Ginnie MSRs generally have been trading in back of Fannie Mae/Freddie Mae equivalents, but also some speculation has arisen that a pending and controversial capital requirement affecting only the former market could put some additional downward pressure on pricing in the future.
A recent delay of that rule’s implementation until the end of 2024 is expected to diminish that risk for the time being, but it remains possible that “the punitive treatment of mortgage servicing rights could result in reduced liquidity of MSRs and could limit lenders’ ability to serve borrowers in the Ginnie Mae servicing space,” MBA President and CEO Bob Broekmit said in a press statement.
Deals with MSRs associated with securitizations Ginnie guarantees and other government agencies back include one $2.44 billion portfolio that also contains Fannie/Freddie loans and has a 5.82% weighted average delinquency rate, according to the Mortgage Industry Advisory Corp. The weighted average loan age for the package, which has a bid deadline on Oct. 27, is 12 months.
While delinquencies on the loans in Ginnie Mae securitizations tend to be higher than in other parts of the market, generally they’re still historically low, according to Black Knight.
The rate at which loans overall were delinquent, but not in foreclosure, during September was 2.78%, down 0.18% from the previous month, and just 3 basis points above a record low recorded in May.
Both foreclosure starts and delinquency rates have gotten higher than a year earlier as pandemic-related relief that temporarily restrained them have been rolled back, but they’ve fluctuated on a monthly basis.
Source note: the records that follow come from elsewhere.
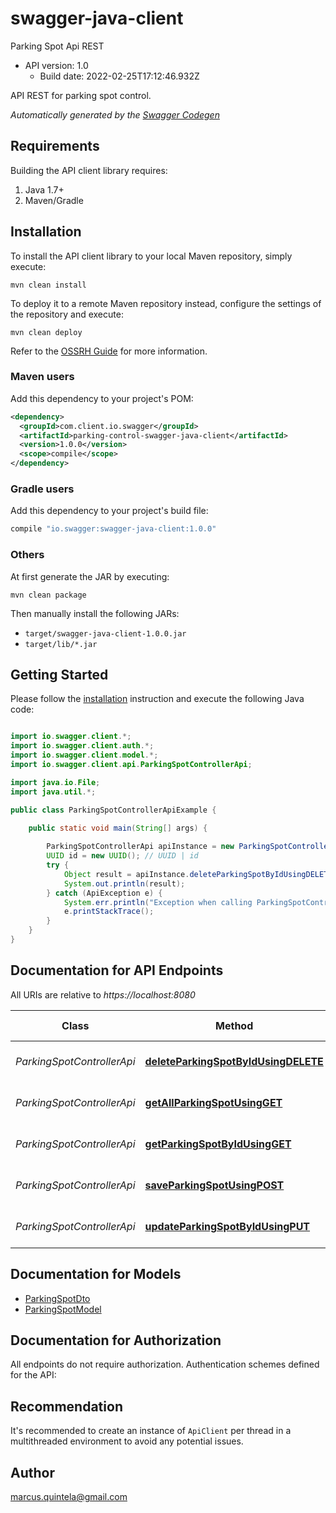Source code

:# swagger-java-client

Parking Spot Api REST
- API version: 1.0
  - Build date: 2022-02-25T17:12:46.932Z

API REST for parking spot control.


*Automatically generated by the [Swagger Codegen](https://github.com/swagger-api/swagger-codegen)*


## Requirements

Building the API client library requires:
1. Java 1.7+
2. Maven/Gradle

## Installation

To install the API client library to your local Maven repository, simply execute:

```shell
mvn clean install
```

To deploy it to a remote Maven repository instead, configure the settings of the repository and execute:

```shell
mvn clean deploy
```

Refer to the [OSSRH Guide](http://central.sonatype.org/pages/ossrh-guide.html) for more information.

### Maven users

Add this dependency to your project's POM:

```xml
<dependency>
  <groupId>com.client.io.swagger</groupId>
  <artifactId>parking-control-swagger-java-client</artifactId>
  <version>1.0.0</version>
  <scope>compile</scope>
</dependency>
```

### Gradle users

Add this dependency to your project's build file:

```groovy
compile "io.swagger:swagger-java-client:1.0.0"
```

### Others

At first generate the JAR by executing:

```shell
mvn clean package
```

Then manually install the following JARs:

* `target/swagger-java-client-1.0.0.jar`
* `target/lib/*.jar`

## Getting Started

Please follow the [installation](#installation) instruction and execute the following Java code:

```java

import io.swagger.client.*;
import io.swagger.client.auth.*;
import io.swagger.client.model.*;
import io.swagger.client.api.ParkingSpotControllerApi;

import java.io.File;
import java.util.*;

public class ParkingSpotControllerApiExample {

    public static void main(String[] args) {
        
        ParkingSpotControllerApi apiInstance = new ParkingSpotControllerApi();
        UUID id = new UUID(); // UUID | id
        try {
            Object result = apiInstance.deleteParkingSpotByIdUsingDELETE(id);
            System.out.println(result);
        } catch (ApiException e) {
            System.err.println("Exception when calling ParkingSpotControllerApi#deleteParkingSpotByIdUsingDELETE");
            e.printStackTrace();
        }
    }
}

```

## Documentation for API Endpoints

All URIs are relative to *https://localhost:8080*

Class | Method | HTTP request | Description
------------ | ------------- | ------------- | -------------
*ParkingSpotControllerApi* | [**deleteParkingSpotByIdUsingDELETE**](docs/ParkingSpotControllerApi.md#deleteParkingSpotByIdUsingDELETE) | **DELETE** /parking-spot/{id} | Delete parking spot by id.
*ParkingSpotControllerApi* | [**getAllParkingSpotUsingGET**](docs/ParkingSpotControllerApi.md#getAllParkingSpotUsingGET) | **GET** /parking-spot | Return all parking spot.
*ParkingSpotControllerApi* | [**getParkingSpotByIdUsingGET**](docs/ParkingSpotControllerApi.md#getParkingSpotByIdUsingGET) | **GET** /parking-spot/{id} | Return a parking spot by id.
*ParkingSpotControllerApi* | [**saveParkingSpotUsingPOST**](docs/ParkingSpotControllerApi.md#saveParkingSpotUsingPOST) | **POST** /parking-spot | Save a parking spot.
*ParkingSpotControllerApi* | [**updateParkingSpotByIdUsingPUT**](docs/ParkingSpotControllerApi.md#updateParkingSpotByIdUsingPUT) | **PUT** /parking-spot/{id} | Update parking spot by id.


## Documentation for Models

 - [ParkingSpotDto](docs/ParkingSpotDto.md)
 - [ParkingSpotModel](docs/ParkingSpotModel.md)


## Documentation for Authorization

All endpoints do not require authorization.
Authentication schemes defined for the API:

## Recommendation

It's recommended to create an instance of `ApiClient` per thread in a multithreaded environment to avoid any potential issues.

## Author

marcus.quintela@gmail.com

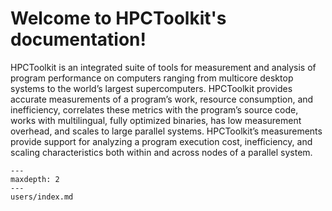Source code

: <!--
SPDX-FileCopyrightText: 2002-2023 Rice University
SPDX-FileCopyrightText: 2024 Contributors to the HPCToolkit Project

SPDX-License-Identifier: CC-BY-4.0
-->

# Welcome to HPCToolkit's documentation!

HPCToolkit is an integrated suite of tools for measurement and analysis of program performance on computers ranging from multicore desktop systems to the world’s largest supercomputers.
HPCToolkit provides accurate measurements of a program’s work, resource consumption, and inefficiency, correlates these metrics with the program’s source code, works with multilingual, fully optimized binaries, has low measurement overhead, and scales to large parallel systems.
HPCToolkit’s measurements provide support for analyzing a program execution cost, inefficiency, and scaling characteristics both within and across nodes of a parallel system.

```{toctree}
---
maxdepth: 2
---
users/index.md
```
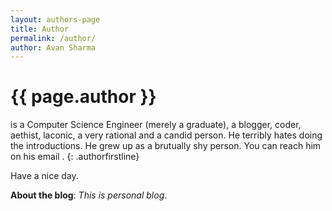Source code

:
 ```yaml
---
layout: authors-page
title: Author
permalink: /author/
author: Avan Sharma
---
```


# {{ page.author }}
 
   is a Computer Science Engineer (merely a graduate), a blogger, coder, aethist, laconic, a very rational and a candid person. He terribly hates doing the introductions. He grew up as a brutually shy person. You can reach him on his email .
{: .authorfirstline}

Have a nice day.    
   
   
   
   
**About the blog**: *This is personal blog*.









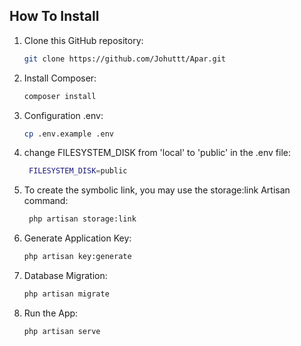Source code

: ## How To Install 

1. Clone this GitHub repository:
    ```sh
    git clone https://github.com/Johuttt/Apar.git
    ```
2. Install Composer:
    ```sh
    composer install
    ```
3. Configuration .env:
    ```sh
    cp .env.example .env
    ```
4. change FILESYSTEM_DISK from 'local' to 'public' in the .env file:
   ```sh
    FILESYSTEM_DISK=public
    ```
5. To create the symbolic link, you may use the storage:link Artisan command:
   ```sh
    php artisan storage:link
    ```
6. Generate Application Key:
    ```sh
    php artisan key:generate
   ```
7. Database Migration:
    ```sh
    php artisan migrate
    ```
8. Run the App:
    ```sh
    php artisan serve
    ```
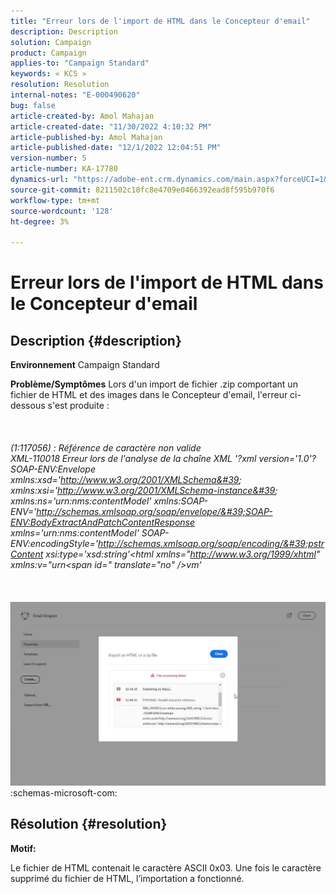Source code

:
 ```yaml
---
title: "Erreur lors de l'import de HTML dans le Concepteur d'email"
description: Description
solution: Campaign
product: Campaign
applies-to: "Campaign Standard"
keywords: « KCS »
resolution: Resolution
internal-notes: "E-000490620"
bug: false
article-created-by: Amol Mahajan
article-created-date: "11/30/2022 4:10:32 PM"
article-published-by: Amol Mahajan
article-published-date: "12/1/2022 12:04:51 PM"
version-number: 5
article-number: KA-17780
dynamics-url: "https://adobe-ent.crm.dynamics.com/main.aspx?forceUCI=1&pagetype=entityrecord&etn=knowledgearticle&id=3d789c7f-c970-ed11-9561-6045bd006079"
source-git-commit: 8211502c18fc8e4709e0466392ead8f595b970f6
workflow-type: tm+mt
source-wordcount: '128'
ht-degree: 3%

---
```


# Erreur lors de l&#39;import de HTML dans le Concepteur d&#39;email

## Description {#description}

<b>Environnement</b>
Campaign Standard


<b>Problème/Symptômes</b>
Lors d&#39;un import de fichier .zip comportant un fichier de HTML et des images dans le Concepteur d&#39;email, l&#39;erreur ci-dessous s&#39;est produite :
<br><br> <br><br>*(1:117056) : Référence de caractère non valide
<br>XML-110018 Erreur lors de l&#39;analyse de la chaîne XML &#39;?xml version=&#39;1.0&#39;?SOAP-ENV:Envelope xmlns:xsd=&#39;http://www.w3.org/2001/XMLSchema&#39; xmlns:xsi=&#39;http://www.w3.org/2001/XMLSchema-instance&#39; xmlns:ns=&#39;urn:nms:contentModel&#39; xmlns:SOAP-ENV=&#39;http://schemas.xmlsoap.org/soap/envelope/&#39;SOAP-ENV:BodyExtractAndPatchContentResponse xmlns=&#39;urn:nms:contentModel&#39; SOAP-ENV:encodingStyle=&#39;http://schemas.xmlsoap.org/soap/encoding/&#39;pstrContent xsi:type=&#39;xsd:string&#39;&lt;html xmlns=&quot;http://www.w3.org/1999/xhtml&quot; xmlns:v=&quot;urn&lt;span id=&quot; translate=&quot;no&quot; />vm&#39;*<br><br> <br><br>![](assets/___43789c7f-c970-ed11-9561-6045bd006079___.jpeg)<br>:schemas-microsoft-com:

## Résolution {#resolution}


<b>Motif:</b>

Le fichier de HTML contenait le caractère ASCII 0x03. Une fois le caractère supprimé du fichier de HTML, l’importation a fonctionné.
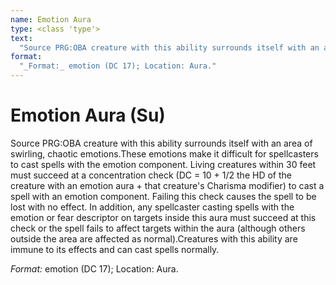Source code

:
 ```yaml
---
name: Emotion Aura
type: <class 'type'>
text:
  "Source PRG:OBA creature with this ability surrounds itself with an area of swirling, chaotic emotions.These emotions make it difficult for spellcasters to cast spells with the emotion component. Living creatures within 30 feet must succeed at a concentration check (DC = 10 + 1/2 the HD of the creature with an emotion aura + that creature's Charisma modifier) to cast a spell with an emotion component. Failing this check causes the spell to be lost with no effect. In addition, any spellcaster casting spells with the emotion or fear descriptor on targets inside this aura must succeed at this check or the spell fails to affect targets within the aura (although others outside the area are affected as normal).Creatures with this ability are immune to its effects and can cast spells normally."
format:
  "_Format:_ emotion (DC 17); Location: Aura."
---
```

 
# Emotion Aura (Su)
Source PRG:OBA creature with this ability surrounds itself with an area of swirling, chaotic emotions.These emotions make it difficult for spellcasters to cast spells with the emotion component. Living creatures within 30 feet must succeed at a concentration check (DC = 10 + 1/2 the HD of the creature with an emotion aura + that creature's Charisma modifier) to cast a spell with an emotion component. Failing this check causes the spell to be lost with no effect. In addition, any spellcaster casting spells with the emotion or fear descriptor on targets inside this aura must succeed at this check or the spell fails to affect targets within the aura (although others outside the area are affected as normal).Creatures with this ability are immune to its effects and can cast spells normally.

_Format:_ emotion (DC 17); Location: Aura.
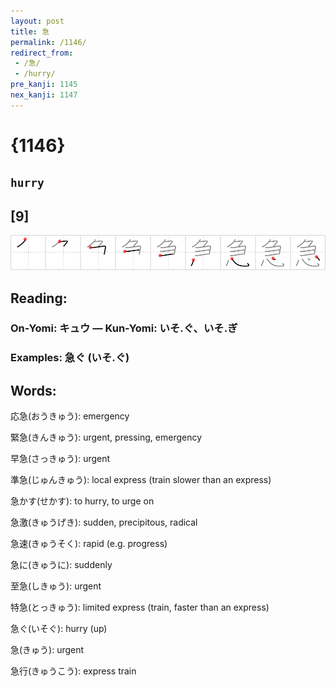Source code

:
 ```yaml
---
layout: post
title: 急
permalink: /1146/
redirect_from:
 - /急/
 - /hurry/
pre_kanji: 1145
nex_kanji: 1147
---
```


# {1146}

## `hurry`

## [9]

<div class="stroke"><img src="../images/E680A5.png" /></div>

## Reading:

### On-Yomi: キュウ &mdash; Kun-Yomi: いそ.ぐ、いそ.ぎ

### Examples: 急ぐ (いそ.ぐ)

## Words:

応急(おうきゅう): emergency

緊急(きんきゅう): urgent, pressing, emergency

早急(さっきゅう): urgent

準急(じゅんきゅう): local express (train slower than an express)

急かす(せかす): to hurry, to urge on

急激(きゅうげき): sudden, precipitous, radical

急速(きゅうそく): rapid (e.g. progress)

急に(きゅうに): suddenly

至急(しきゅう): urgent

特急(とっきゅう): limited express (train, faster than an express)

急ぐ(いそぐ): hurry (up)

急(きゅう): urgent

急行(きゅうこう): express train
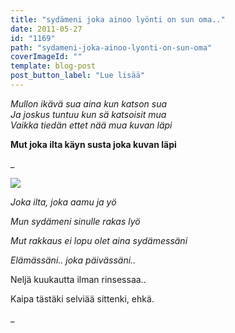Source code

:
```yaml
---
title: "sydämeni joka ainoo lyönti on sun oma.."
date: 2011-05-27
id: "1169"
path: "sydameni-joka-ainoo-lyonti-on-sun-oma"
coverImageId: ""
template: blog-post
post_button_label: "Lue lisää"
---
```


_Mullon ikävä sua aina kun katson sua_  
_Ja joskus tuntuu kun sä katsoisit mua_  
_Vaikka tiedän ettet nää mua kuvan läpi_

**Mut joka ilta käyn susta joka kuvan läpi**

\_

[![](/images/IMG_1251.jpg)](http://3.bp.blogspot.com/-NQo4wpnzx08/Td_c-KVuIgI/AAAAAAAAAGQ/qUb-QI13NrI/s1600/IMG_1251.jpg)

_Joka ilta, joka aamu ja yö_

_Mun sydämeni sinulle rakas lyö_

_Mut rakkaus ei lopu olet aina sydämessäni_

_Elämässäni.. joka päivässäni.._

Neljä kuukautta ilman rinsessaa..

Kaipa tästäki selviää sittenki, ehkä.

\_
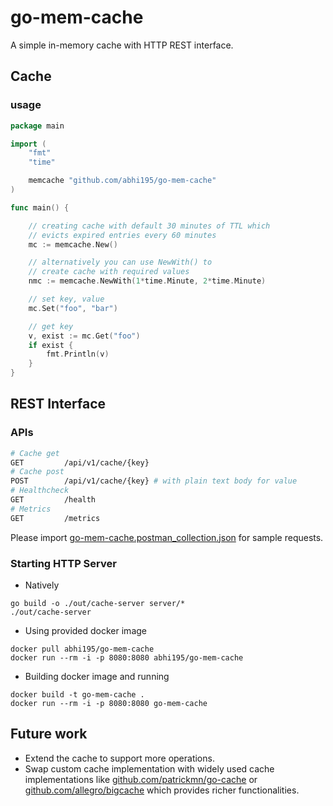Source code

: # go-mem-cache

A simple in-memory cache with HTTP REST interface.

## Cache

### usage

```go
package main

import (
	"fmt"
	"time"

	memcache "github.com/abhi195/go-mem-cache"
)

func main() {

	// creating cache with default 30 minutes of TTL which
	// evicts expired entries every 60 minutes
	mc := memcache.New()

	// alternatively you can use NewWith() to
	// create cache with required values
	nmc := memcache.NewWith(1*time.Minute, 2*time.Minute)

	// set key, value
	mc.Set("foo", "bar")

	// get key
	v, exist := mc.Get("foo")
	if exist {
		fmt.Println(v)
	}
}
```

## REST Interface

### APIs

```bash
# Cache get
GET         /api/v1/cache/{key}
# Cache post
POST        /api/v1/cache/{key} # with plain text body for value
# Healthcheck
GET			/health
# Metrics
GET			/metrics
```

Please import [go-mem-cache.postman_collection.json](https://github.com/abhi195/go-mem-cache/blob/master/go-mem-cache.postman_collection.json) for sample requests.

### Starting HTTP Server

- Natively

```
go build -o ./out/cache-server server/*
./out/cache-server
```

- Using provided docker image

```
docker pull abhi195/go-mem-cache
docker run --rm -i -p 8080:8080 abhi195/go-mem-cache
```

- Building docker image and running

```
docker build -t go-mem-cache .
docker run --rm -i -p 8080:8080 go-mem-cache
```

## Future work

- Extend the cache to support more operations.
- Swap custom cache implementation with widely used cache implementations like [github.com/patrickmn/go-cache](https://github.com/patrickmn/go-cache) or [github.com/allegro/bigcache](https://github.com/allegro/bigcache) which provides richer functionalities.
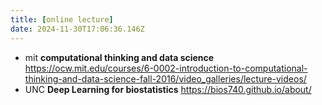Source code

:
 ```yaml
---
title: [online lecture]
date: 2024-11-30T17:06:36.146Z
---
```



- mit **computational thinking and data science**
https://ocw.mit.edu/courses/6-0002-introduction-to-computational-thinking-and-data-science-fall-2016/video_galleries/lecture-videos/
- UNC **Deep Learning for biostatistics**
https://bios740.github.io/about/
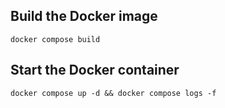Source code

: ## Build the Docker image

```console
docker compose build
```

## Start the Docker container

```console
docker compose up -d && docker compose logs -f
```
September’s foreclosure starts fell 9% from August.
While a lot of generalizations can be made about MSR packages based on national performance or prepayment numbers, each can be very unique for reasons that include regional differences and housing turnover rates, said Parker.
“There’s a huge obstacle to refinancing in New York,” Parker said, citing one example.
Multiple regional packages are coming to market in the next couple weeks, through Prestwick, another broker. Upcoming offerings by their sizes, regional concentrations, product mixes and bid deadlines include: $512 million (Northeast, Ginnie Mae, Oct. 27), $402 million (Florida/Georgia, Fannie/Ginnie, Oct. 28), and $140 million (Maryland/Virginia, Fannie/Freddie, Nov. 2).